# Dataset excerpts
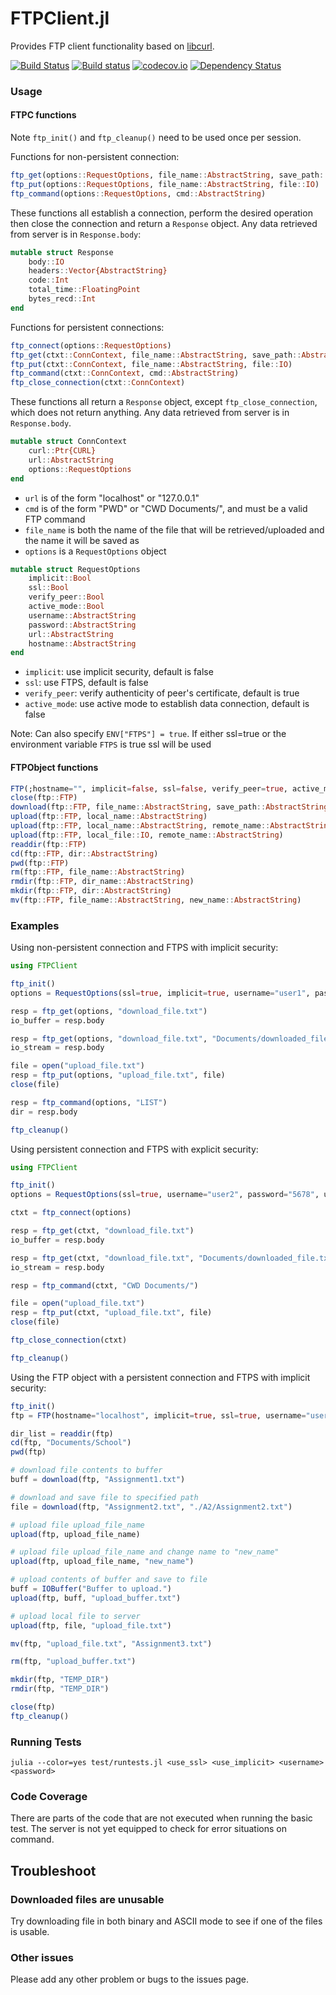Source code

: FTPClient.jl
============

Provides FTP client functionality based on [libcurl](https://github.com/JuliaWeb/LibCURL.jl).

[![Build Status](https://travis-ci.org/invenia/FTPClient.jl.svg?branch=master)](https://travis-ci.org/invenia/FTPClient.jl)
[![Build status](https://ci.appveyor.com/api/projects/status/ko8ama8fh0fgyjvq/branch/master?svg=true)](https://ci.appveyor.com/project/invenia/ftpclient-jl/branch/master)
[![codecov.io](http://codecov.io/github/invenia/FTPClient.jl/coverage.svg)](http://codecov.io/github/invenia/FTPClient.jl)
[![Dependency Status](https://dependencyci.com/github/invenia/FTPClient.jl/badge)](https://dependencyci.com/github/invenia/FTPClient.jl)

### Usage

#### FTPC functions

Note `ftp_init()` and  `ftp_cleanup()` need to be used once per session.

Functions for non-persistent connection:

```julia
ftp_get(options::RequestOptions, file_name::AbstractString, save_path::AbstractString)
ftp_put(options::RequestOptions, file_name::AbstractString, file::IO)
ftp_command(options::RequestOptions, cmd::AbstractString)
```

These functions all establish a connection, perform the desired operation then close the
connection and return a `Response` object. Any data retrieved from server is in 
`Response.body`:

```julia
mutable struct Response
    body::IO
    headers::Vector{AbstractString}
    code::Int
    total_time::FloatingPoint
    bytes_recd::Int
end
```

Functions for persistent connections:

```julia
ftp_connect(options::RequestOptions)
ftp_get(ctxt::ConnContext, file_name::AbstractString, save_path::AbstractString)
ftp_put(ctxt::ConnContext, file_name::AbstractString, file::IO)
ftp_command(ctxt::ConnContext, cmd::AbstractString)
ftp_close_connection(ctxt::ConnContext)
```

These functions all return a `Response` object, except `ftp_close_connection`, which does
not return anything. Any data retrieved from server is in `Response.body`.

```julia
mutable struct ConnContext
    curl::Ptr{CURL}
    url::AbstractString
    options::RequestOptions
end
```

- `url` is of the form "localhost" or "127.0.0.1"
- `cmd` is of the form "PWD" or "CWD Documents/", and must be a valid FTP command
- `file_name` is both the name of the file that will be retrieved/uploaded and the name it will be saved as
- `options` is a `RequestOptions` object

```julia
mutable struct RequestOptions
    implicit::Bool
    ssl::Bool
    verify_peer::Bool
    active_mode::Bool
    username::AbstractString
    password::AbstractString
    url::AbstractString
    hostname::AbstractString
end
```

- `implicit`: use implicit security, default is false
- `ssl`: use FTPS, default is false
- `verify_peer`: verify authenticity of peer's certificate, default is true
- `active_mode`: use active mode to establish data connection, default is false

Note: Can also specify `ENV["FTPS"] = true`. If either ssl=true or the environment variable `FTPS` is true ssl will be used


#### FTPObject functions

```julia
FTP(;hostname="", implicit=false, ssl=false, verify_peer=true, active_mode=false, username="", password="")
close(ftp::FTP)
download(ftp::FTP, file_name::AbstractString, save_path::AbstractString="")
upload(ftp::FTP, local_name::AbstractString)
upload(ftp::FTP, local_name::AbstractString, remote_name::AbstractString)
upload(ftp::FTP, local_file::IO, remote_name::AbstractString)
readdir(ftp::FTP)
cd(ftp::FTP, dir::AbstractString)
pwd(ftp::FTP)
rm(ftp::FTP, file_name::AbstractString)
rmdir(ftp::FTP, dir_name::AbstractString)
mkdir(ftp::FTP, dir::AbstractString)
mv(ftp::FTP, file_name::AbstractString, new_name::AbstractString)
```

### Examples

Using non-persistent connection and FTPS with implicit security:

```julia
using FTPClient

ftp_init()
options = RequestOptions(ssl=true, implicit=true, username="user1", password="1234", hostname="localhost")

resp = ftp_get(options, "download_file.txt")
io_buffer = resp.body

resp = ftp_get(options, "download_file.txt", "Documents/downloaded_file.txt")
io_stream = resp.body

file = open("upload_file.txt")
resp = ftp_put(options, "upload_file.txt", file)
close(file)

resp = ftp_command(options, "LIST")
dir = resp.body

ftp_cleanup()
```

Using persistent connection and FTPS with explicit security:

```julia
using FTPClient

ftp_init()
options = RequestOptions(ssl=true, username="user2", password="5678", url="localhost")

ctxt = ftp_connect(options)

resp = ftp_get(ctxt, "download_file.txt")
io_buffer = resp.body

resp = ftp_get(ctxt, "download_file.txt", "Documents/downloaded_file.txt")
io_stream = resp.body

resp = ftp_command(ctxt, "CWD Documents/")

file = open("upload_file.txt")
resp = ftp_put(ctxt, "upload_file.txt", file)
close(file)

ftp_close_connection(ctxt)

ftp_cleanup()
```

Using the FTP object with a persistent connection and FTPS with implicit security:

```julia
ftp_init()
ftp = FTP(hostname="localhost", implicit=true, ssl=true, username="user3", password="2468" )

dir_list = readdir(ftp)
cd(ftp, "Documents/School")
pwd(ftp)

# download file contents to buffer
buff = download(ftp, "Assignment1.txt")

# download and save file to specified path
file = download(ftp, "Assignment2.txt", "./A2/Assignment2.txt")

# upload file upload_file_name
upload(ftp, upload_file_name)

# upload file upload_file_name and change name to "new_name"
upload(ftp, upload_file_name, "new_name")

# upload contents of buffer and save to file
buff = IOBuffer("Buffer to upload.")
upload(ftp, buff, "upload_buffer.txt")

# upload local file to server
upload(ftp, file, "upload_file.txt")

mv(ftp, "upload_file.txt", "Assignment3.txt")

rm(ftp, "upload_buffer.txt")

mkdir(ftp, "TEMP_DIR")
rmdir(ftp, "TEMP_DIR")

close(ftp)
ftp_cleanup()
```

### Running Tests

`julia --color=yes test/runtests.jl <use_ssl> <use_implicit> <username> <password>`

### Code Coverage

There are parts of the code that are not executed when running the basic test. The server is not yet equipped 
to check for error situations on command.


## Troubleshoot

### Downloaded files are unusable

Try downloading file in both binary and ASCII mode to see if one of the files is usable. 

### Other issues

Please add any other problem or bugs to the issues page.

# How to complete this task
List each line of the records that holds the string "return".

# Answer to the problem
connection and return a `Response` object. Any data retrieved from server is in 
These functions all return a `Response` object, except `ftp_close_connection`, which does
not return anything. Any data retrieved from server is in `Response.body`.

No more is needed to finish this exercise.